アドルファスはすぐに辻馬車を捕まえた。私もすぐ近くにいた辻馬車を捕まえる。
「あの、あそこの馬車を追ってください!」
「はあ? あんた、夫の浮気現場でも押さえようとしているのかね」
「わからないから行くんです!」
「お、おう……。まあ、金出してくれるなら構わねえけどよ……」
チップはたっぷり弾んだ。たまたま捕まえた御者は案外優秀らしく、夫の馬車に気付かれないぎりぎりの距離を保ちながら、後を追っていく。元々、都市の中は馬車が多く行き交っており、夫もさすがに気づかなかっただろう。
しかし、馬車はだんだんと郊外へ向かう。
「む……。すまねえ、奥さん。さすがにもう少し距離を取らないと気づかれる」
「わかりました」
そう言っているうちに、あるところで夫の馬車は見えなくなった。
「あっ、くそっ。たぶん気づかれたな。すまねえ、奥さん」
「そうですか……」
私も御者が怠慢をしたとは考えていなかった。家まで送ってもらおうと、行き先の変更を口にしかけた時。御者はいや、と首を振る。
「この俺を出し抜けるとは業腹だ。やってやる……! 捕まってな、奥さん!」
「へっ、いや、あの……? えぇ?」
猛スピードで走り出す馬車。安全運転はどこ行った。
「大丈夫だ、縄張りではないが、このへんは俺が生まれ育ったところだぁ。知り尽くしてる。追加運賃はいらねえ……負けん!」
何に勝つつもりですか、御者さん!?
馬車の窓にあったへりにしがみつき、時々浮く腰をさすりながら馬車は爆走する。
助けて、神様。
馬車が激しく揺れる。視界も揺れる。胃に入ったサンドイッチを戻すんじゃないかと思った。
だいぶ日が傾きかけてきた中、とある公園に差し掛かったところで、私は慌てて御者を止めた。
「止まって! 今、夫がいた気がするの!」
「よし、わかった!」
馬車が止まる。私は御者が扉を開けるのすら時間が惜しくて、自分で扉を開けて馬車を飛び降りた。

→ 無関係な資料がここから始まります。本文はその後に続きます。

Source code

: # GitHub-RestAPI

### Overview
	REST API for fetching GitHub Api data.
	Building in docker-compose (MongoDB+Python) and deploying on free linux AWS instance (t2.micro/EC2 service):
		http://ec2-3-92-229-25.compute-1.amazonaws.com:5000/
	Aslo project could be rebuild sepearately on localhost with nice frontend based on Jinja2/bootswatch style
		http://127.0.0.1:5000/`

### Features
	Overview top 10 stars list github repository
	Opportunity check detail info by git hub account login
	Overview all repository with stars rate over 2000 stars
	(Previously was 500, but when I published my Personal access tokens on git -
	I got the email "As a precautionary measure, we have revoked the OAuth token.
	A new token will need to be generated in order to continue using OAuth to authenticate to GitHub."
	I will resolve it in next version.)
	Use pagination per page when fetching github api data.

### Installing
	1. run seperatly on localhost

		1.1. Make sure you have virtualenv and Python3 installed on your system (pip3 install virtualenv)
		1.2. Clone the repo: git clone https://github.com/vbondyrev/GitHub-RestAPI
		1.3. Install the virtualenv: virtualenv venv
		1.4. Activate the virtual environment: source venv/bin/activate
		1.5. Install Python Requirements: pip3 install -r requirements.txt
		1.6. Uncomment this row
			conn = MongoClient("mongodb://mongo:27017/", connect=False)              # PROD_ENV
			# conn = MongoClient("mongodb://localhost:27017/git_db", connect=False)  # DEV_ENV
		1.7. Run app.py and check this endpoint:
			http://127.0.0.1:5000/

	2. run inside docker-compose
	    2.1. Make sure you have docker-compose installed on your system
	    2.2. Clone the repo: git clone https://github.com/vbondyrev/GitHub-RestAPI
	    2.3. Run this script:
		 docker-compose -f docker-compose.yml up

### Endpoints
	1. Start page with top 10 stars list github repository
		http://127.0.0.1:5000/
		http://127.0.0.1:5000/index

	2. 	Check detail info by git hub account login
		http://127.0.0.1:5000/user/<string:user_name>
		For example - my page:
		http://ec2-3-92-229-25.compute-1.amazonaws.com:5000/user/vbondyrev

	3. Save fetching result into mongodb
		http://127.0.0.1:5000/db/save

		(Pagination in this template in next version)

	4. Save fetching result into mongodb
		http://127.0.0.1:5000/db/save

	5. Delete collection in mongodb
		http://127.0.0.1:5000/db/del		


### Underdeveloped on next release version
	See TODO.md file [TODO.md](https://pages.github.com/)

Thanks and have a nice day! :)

「連れてきてくれてありがとう! 今度会ったら贔屓にさせてもらうわ、あなた、御者の腕はいいと思う!」
「そりゃどうも!」
御者とはそこで別れた。公園の入り口前に立つ。
さっきは夫がこの入り口から入っていくのが見えた。仕事人間のアドルファスが、わざわざ何もないのに公園にいくのは考えにくい。きっと公園に用事があるのだ。たとえば、待ち合わせ、とか。ずん、と胃が重くなってきた。……うん、ここまで来てしまったのだから確かめよう。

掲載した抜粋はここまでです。